- 13. Sep
Kured (KUbernetes REboot Daemon) is a Kubernetes daemonset that performs safe automatic node reboots when the need to do so is indicated by the package management system of the underlying OS.
- Watches for the presence of a reboot sentinel e.g. /var/run/reboot-required
- Utilises a lock in the API server to ensure only one node reboots at a time
- Optionally defers reboots in the presence of active Prometheus alerts
- Cordons & drains worker nodes before a reboot, uncordoning them after
Kubernetes & OS Compatibility
The daemon image contains versions of k8s.io/client-go and the kubectl binary for the purposes of maintaining the lock and draining worker nodes. See the release notes for specific version compatibility information.
Additionally, the image contains a systemctl binary from Ubuntu 16.04 in order to command reboots. Again, although this has not been tested against other systems distributions there is a good chance that it will work.
The Reboot Problem
At Weaveworks the development and production clusters underpinning Weave Cloud are orchestrated with Kubernetes running on EC2, maintained with Terraform and Ansible.
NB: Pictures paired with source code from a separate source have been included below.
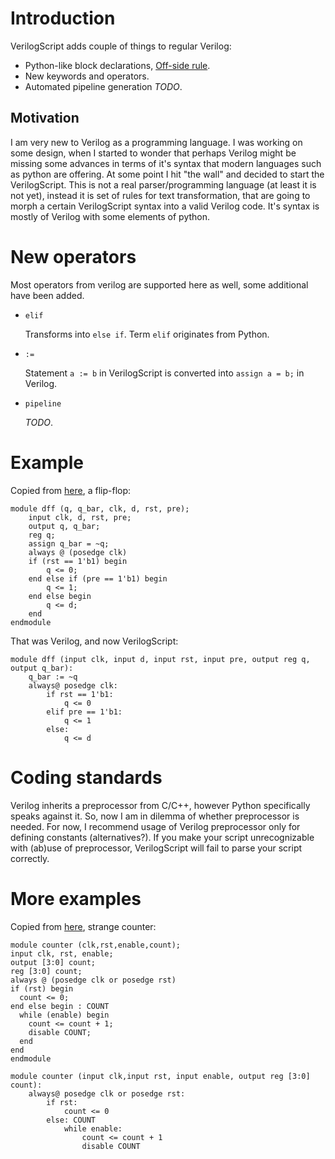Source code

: Introduction
============

VerilogScript adds couple of things to regular Verilog:

 * Python-like block declarations, [Off-side rule](http://en.wikipedia.org/wiki/Off-side_rule).
 * New keywords and operators.
 * Automated pipeline generation *TODO*.

Motivation
----------

I am very new to Verilog as a programming language. I was working on some design, when I started to wonder that perhaps Verilog might be missing some advances in terms of it's syntax that modern languages such as python are offering. At some point I hit "the wall" and decided to start the VerilogScript. This is not a real parser/programming language (at least it is not yet), instead it is set of rules for text transformation, that are going to morph a certain VerilogScript syntax into a valid Verilog code. It's syntax is mostly of Verilog with some elements of python.

New operators
=============

Most operators from verilog are supported here as well, some additional have been added.

 * `elif`

   Transforms into `else if`. Term `elif` originates from Python.

 * `:=`

   Statement `a := b` in VerilogScript is converted into `assign a = b;` in Verilog.

 * `pipeline`

   *TODO*.

Example
=======

Copied from [here](http://www.asic-world.com/verilog/syntax2.html), a flip-flop:

    module dff (q, q_bar, clk, d, rst, pre);
        input clk, d, rst, pre;
        output q, q_bar;
        reg q;
        assign q_bar = ~q;
        always @ (posedge clk)
        if (rst == 1'b1) begin
            q <= 0;
        end else if (pre == 1'b1) begin
            q <= 1;
        end else begin
            q <= d;
        end
    endmodule

That was Verilog, and now VerilogScript:

    module dff (input clk, input d, input rst, input pre, output reg q, output q_bar):
        q_bar := ~q
        always@ posedge clk:
            if rst == 1'b1:
                q <= 0
            elif pre == 1'b1:
                q <= 1
            else:
                q <= d

Coding standards
================

Verilog inherits a preprocessor from C/C++, however Python specifically speaks against it. So, now I am in dilemma of whether preprocessor is needed. For now, I recommend usage of Verilog preprocessor only for defining constants (alternatives?). If you make your script unrecognizable with (ab)use of preprocessor, VerilogScript will fail to parse your script correctly.

More examples
=============

Copied from [here](http://www.asic-world.com/verilog/verilog_one_day2.html), strange counter: 

    module counter (clk,rst,enable,count);
    input clk, rst, enable;
    output [3:0] count;
    reg [3:0] count;
    always @ (posedge clk or posedge rst)
    if (rst) begin
      count <= 0;
    end else begin : COUNT
      while (enable) begin
        count <= count + 1;
        disable COUNT;
      end
    end
    endmodule

    module counter (input clk,input rst, input enable, output reg [3:0] count):
        always@ posedge clk or posedge rst:
            if rst:
                count <= 0
            else: COUNT
                while enable:
                    count <= count + 1
                    disable COUNT
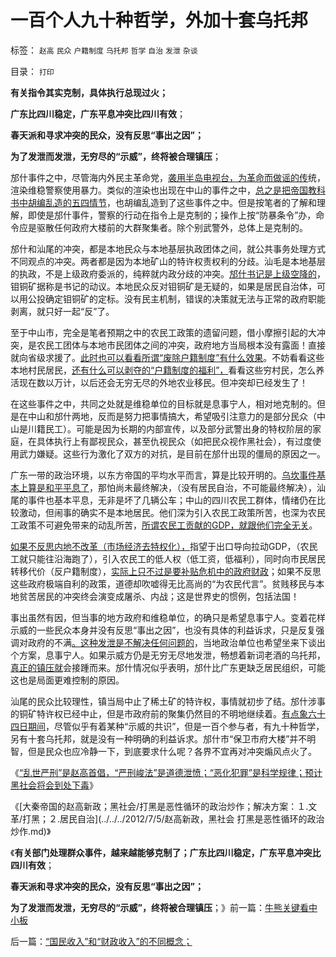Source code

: # 一百个人九十种哲学，外加十套乌托邦

标签： `赵高` `民众` `户籍制度` `乌托邦` `哲学` `自治` `发泄` `杂谈` 

目录： `打印`

**有关指令其实克制，具体执行总现过火；**

**广东比四川稳定，广东平息冲突比四川有效**；

**春天派和寻求冲突的民众，没有反思“事出之因”；**

**为了发泄而发泄，无穷尽的“示威”，终将被合理镇压**；

邡什事件之中，尽管海内外民主革命党，[袭用半岛电视台，为革命而做谣的传](../../../2011/4/22/对卡扎菲的新鲜指控几无成立.md)统，渲染维稳警察使用暴力。类似的渲染也出现在中山的事件之中，[总之是把帝国教科书中胡编乱造的五四情节](../../../2012/2/9/土左和洋右的五四精神和民粹冲击波的革命.md)，也胡编乱造到了这些事件之中。但是按笔者的了解和理解，即使是邡什事件，警察的行动在指令上是克制的；操作上按“防暴条令”办，命令应是驱散任何政府大楼前的大群聚集者。除个别武警外，总体上是克制的。



邡什和汕尾的冲突，都是本地民众与本地基层执政团体之间，就公共事务处理方式不同观点的冲突。两者都是因为本地矿山的特许权责权利的分歧。汕毛是本地基层的执政，不是上级政府委派的，纯粹就内政分歧的冲突。[邡什书记是上级空降的](../../../2010/11/24/空降比采邑制伤害大；地方主义的积极性；.md)，钼铜矿据称是书记的动议。本地民众反对钼铜矿是无疑的，如果是居民自治体，可以用公投确定钼铜矿的定标。没有民主机制，错误的决策就无法与正常的政府职能剥离，就只好一起“反”了。



至于中山市，完全是笔者预期之中的农民工政策的遗留问题，借小摩擦引起的大冲突，是农民工团体与本地市民团体之间的冲突，政府地方当局根本没有露面！直接就向省级求援了。[此时也可以看看所谓“废除户籍制度”有什么效果](http://hi.baidu.com/darthchn/blog/item/03720a1a84aa15148718bf0f.html)。不妨看看这些本地村民居民，[还有什么可以剥夺的“户籍制度的福利”，](../../../2012/3/4/为什么户籍制度背后的地方福利是私有财产PrivateRight？.md)看看这些穷村民，怎么养活现在数以万计，以后还会无穷无尽的外地农业移民。但冲突却已经发生了！

在这些事件之中，共同之处就是维稳单位的目标就是息事宁人，相对地克制的。但是在中山和邡什两地，反而是努力把事情搞大，希望吸引注意力的是部分民众（中
山是川籍民工）。可能是因为长期的内部宣传，以及部分武警出身的特权阶层的家庭，在具体执行上有鄙视民众，甚至仇视民众（如把民众视作黑社会），有过度使
用武力嫌疑。这些行为激化了双方的对抗，是目前在邡什出现的僵局的原因之一。

广东一带的政治环境，以东方帝国的平均水平而言，算是比较开明的。[乌坎事件基本上算是和平平息了](../../../2012/1/7/特色民主派不愿承认中国的民主努力.md)，那怕尚未最终解决，（没有居民自治，不可能最终解决），汕尾的事件也基本平息，无非是坏了几辆公车；中山的四川农民工群体，情绪仍在比较激动，但闹事的确实不是本地居民。他们深为引入农民工政策所苦，也深为农民工政策不可避免带来的动乱所苦，[所谓农民工贡献的GDP，就跟他们完全无关](../../../2009/9/19/农民工对地方经济发展的贡献为零！GDP除外.md)。

[如果不反思内地不改革（市场经济去特权化），](../../../2009/9/19/农村：市场流通物流法制和人权欠发达地区.md)指望于出口导向拉动GDP，（农民工就只能往沿海跑了），引入农民工的低人权（低工资，低福利），同时向市民居民转移代价（反户籍制度），[实际上只不过是要补贴危机中的政府财政](../../../2012/7/3/市场创造财富，国企制造灾难.md)；如果不反思这些政府极端自利的政策，道德却吹嘘得无比高尚的“为农民代言”。贫贱移民与本地贫苦居民的冲突终会演变成屠杀、内战；这是世界史的惯例，包括法国！

事出虽然有因，但当事的地方政府和维稳单位，的确只是希望息事宁人。变着花样示威的一些民众本身并没有反思“事出之因”，也没有具体的利益诉求，只是反复强调对政府的不满[。这种发泄是不解决任何问题的](../../../2010/7/22/想学会批评，就不要发泄.md)，当地政治单位也希望坐来下谈出个方案，息事宁人。如果示威方仍是无穷无尽地发泄，畅想着新词老酒的乌托邦，[真正的镇压就](../../../2011/7/13/“暴政和暴力革命”是一丘之貉.md)会接踵而来。邡什情况似乎表明，邡什比广东更缺乏居民组织，可能这也是局面更难控制的原因。

汕尾的民众比较理性，镇当局中止了稀土矿的特许权，事情就初步了结。邡什涉事的铜矿特许权已经中止，但是市政府前的聚集仍然目的不明地继续着。[有点象六十四日期间](http://hi.baidu.com/darthchn/blog/item/5466a49449f3f7007bf48097.html)，尽管似乎有着某种“示威的共识”，但是一百个参与者，有九十种哲学，另有十套乌托邦，就是没有一种明确的利益诉求。邡什市“保卫市府大楼”并不明智，但是民众也应冷静一下，到底要求什么呢？各界不宜再对冲突煽风点火了。



《[“乱世严刑”是赵高首倡，“严刑峻法”是道德泄愤；“恶化犯罪”是科学规律；预计黑社会将会到处下毒](../../../2012/7/5/赵高新政，黑社会可能会到处下毒.md)》

《[大秦帝国的赵高新政；黑社会/打黑是恶性循环的政治炒作；解决方案：１.文革/打黑；２.居民自治](../../../2012/7/5/赵高新政，黑社会 打黑是恶性循环的政治炒作.md)》

《**有关部门处理群众事件，越来越能够克制了；广东比四川稳定，广东平息冲突比四川有效**；

**春天派和寻求冲突的民众，没有反思“事出之因”；**

**为了发泄而发泄，无穷尽的“示威”，终将被合理镇压**；》前一篇：[牛熊关键看中小板](../../../2012/7/5/牛熊关键看中小板.md)

后一篇：[“国民收入”和“财政收入”的不同概念；](../../../2012/7/6/“国民收入”和“财政收入”的不同概念；.md)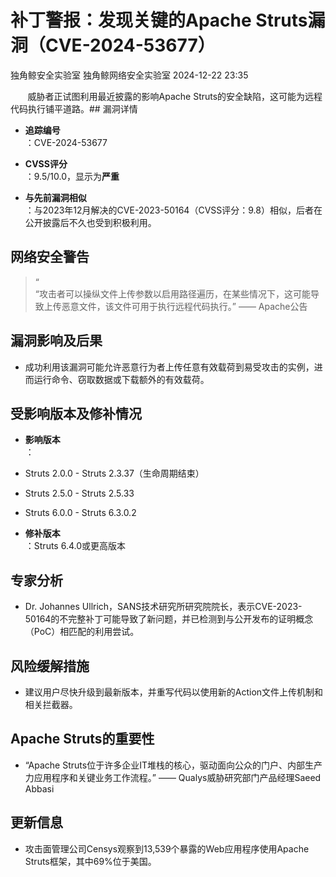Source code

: #  补丁警报：发现关键的Apache Struts漏洞（CVE-2024-53677）   
独角鲸安全实验室  独角鲸网络安全实验室   2024-12-22 23:35  
  
       威胁者正试图利用最近披露的影响Apache Struts的安全缺陷，这可能为远程代码执行铺平道路。## 漏洞详情  
- **追踪编号**  
：CVE-2024-53677  
  
- **CVSS评分**  
：9.5/10.0，显示为**严重**  
  
- **与先前漏洞相似**  
：与2023年12月解决的CVE-2023-50164（CVSS评分：9.8）相似，后者在公开披露后不久也受到积极利用。  
  
## 网络安全警告  
> “  
> “攻击者可以操纵文件上传参数以启用路径遍历，在某些情况下，这可能导致上传恶意文件，该文件可用于执行远程代码执行。” —— Apache公告  
  
## 漏洞影响及后果  
- 成功利用该漏洞可能允许恶意行为者上传任意有效载荷到易受攻击的实例，进而运行命令、窃取数据或下载额外的有效载荷。  
  
## 受影响版本及修补情况  
- **影响版本**  
：  
  
- Struts 2.0.0 - Struts 2.3.37（生命周期结束）  
  
- Struts 2.5.0 - Struts 2.5.33  
  
- Struts 6.0.0 - Struts 6.3.0.2  
  
- **修补版本**  
：Struts 6.4.0或更高版本  
  
## 专家分析  
- Dr. Johannes Ullrich，SANS技术研究所研究院院长，表示CVE-2023-50164的不完整补丁可能导致了新问题，并已检测到与公开发布的证明概念（PoC）相匹配的利用尝试。  
  
## 风险缓解措施  
- 建议用户尽快升级到最新版本，并重写代码以使用新的Action文件上传机制和相关拦截器。  
  
## Apache Struts的重要性  
- “Apache Struts位于许多企业IT堆栈的核心，驱动面向公众的门户、内部生产力应用程序和关键业务工作流程。” —— Qualys威胁研究部门产品经理Saeed Abbasi  
  
## 更新信息  
- 攻击面管理公司Censys观察到13,539个暴露的Web应用程序使用Apache Struts框架，其中69%位于美国。  
  
  
  
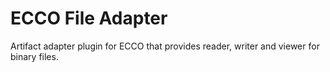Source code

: 
# ECCO File Adapter

Artifact adapter plugin for ECCO that provides reader, writer and viewer for binary files.

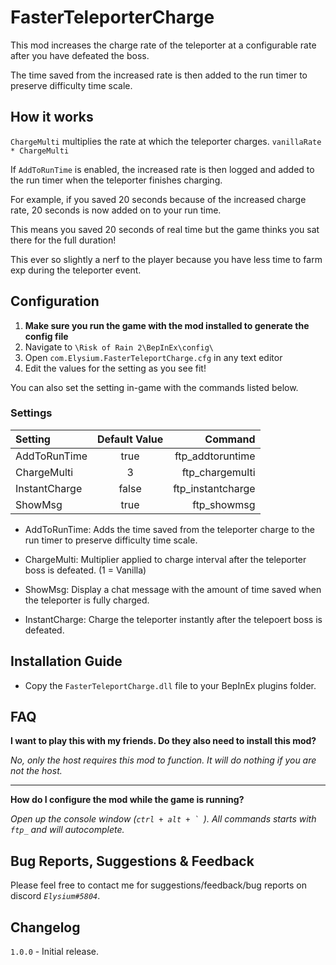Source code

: # FasterTeleporterCharge

This mod increases the charge rate of the teleporter at a configurable rate after you have defeated the boss.

The time saved from the increased rate is then added to the run timer to preserve difficulty time scale.

## How it works

`ChargeMulti` multiplies the rate at which the teleporter charges. `vanillaRate * ChargeMulti`

If `AddToRunTime` is enabled, the increased rate is then logged and added to the run timer when the teleporter finishes charging.

For example, if you saved 20 seconds because of the increased charge rate, 20 seconds is now added on to your run time.

This means you saved 20 seconds of real time but the game thinks you sat there for the full duration!

This ever so slightly a nerf to the player because you have less time to farm exp during the teleporter event.

## Configuration
1. **Make sure you run the game with the mod installed to generate the config file**
2. Navigate to `\Risk of Rain 2\BepInEx\config\`
3. Open `com.Elysium.FasterTeleportCharge.cfg` in any text editor
4. Edit the values for the setting as you see fit!

You can also set the setting in-game with the commands listed below.

### Settings
| Setting                    | Default Value |                    Command |
| :------------------------- | :-----------: | -------------------------: |
| AddToRunTime               |          true |           ftp_addtoruntime |
| ChargeMulti                |             3 |            ftp_chargemulti |
| InstantCharge              |         false |          ftp_instantcharge |
| ShowMsg                    |          true |                ftp_showmsg |

- AddToRunTime: Adds the time saved from the teleporter charge to the run timer to preserve difficulty time scale.

- ChargeMulti: Multiplier applied to charge interval after the teleporter boss is defeated. (1 = Vanilla)

- ShowMsg: Display a chat message with the amount of time saved when the teleporter is fully charged.

- InstantCharge: Charge the teleporter instantly after the telepoert boss is defeated.


## Installation Guide

- Copy the `FasterTeleportCharge.dll` file to your BepInEx plugins folder.


## FAQ

**I want to play this with my friends. Do they also need to install this mod?**

*No, only the host requires this mod to function. It will do nothing if you are not the host.*

---

**How do I configure the mod while the game is running?**

*Open up the console window (``ctrl + alt + ` ``). All commands starts with `ftp_` and will autocomplete.*


## Bug Reports, Suggestions & Feedback

Please feel free to contact me for suggestions/feedback/bug reports on discord *`Elysium#5804`*.

## Changelog

`1.0.0` - Initial release.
The EC2 instances run Ubuntu 16.04 with unattended-upgrades enabled, so the machines need to be rebooted periodically (mainly in response to kernel upgrades). If they aren’t, the clusters are at risk from security vulnerabilities, and eventually, run out of disk space as the OS is unable to remove older kernels and modules.
The first attempt
Our initial approach to this problem was to trigger a Prometheus alert whenever the /var/run/reboot-required file appeared on any of the nodes. We tried coupling it with a manual process that entailed waiting for a safe moment - defined as no active alerts - before draining the application pods and then rebooting each node in turn.
Automation makes everything better
Whilst this worked in practice, the frequency of OS updates coupled with the number of nodes drove us eventually to an automated solution. And so for the past six months, all reboots have been conducted safely and automatically by kured, our Kubernetes reboot daemon.
During this time kured has affected hundreds of node reboots in our dev and prod clusters without human intervention - in fact, until the relatively recent addition of Slack notifications, we were mostly unaware that it was happening at all.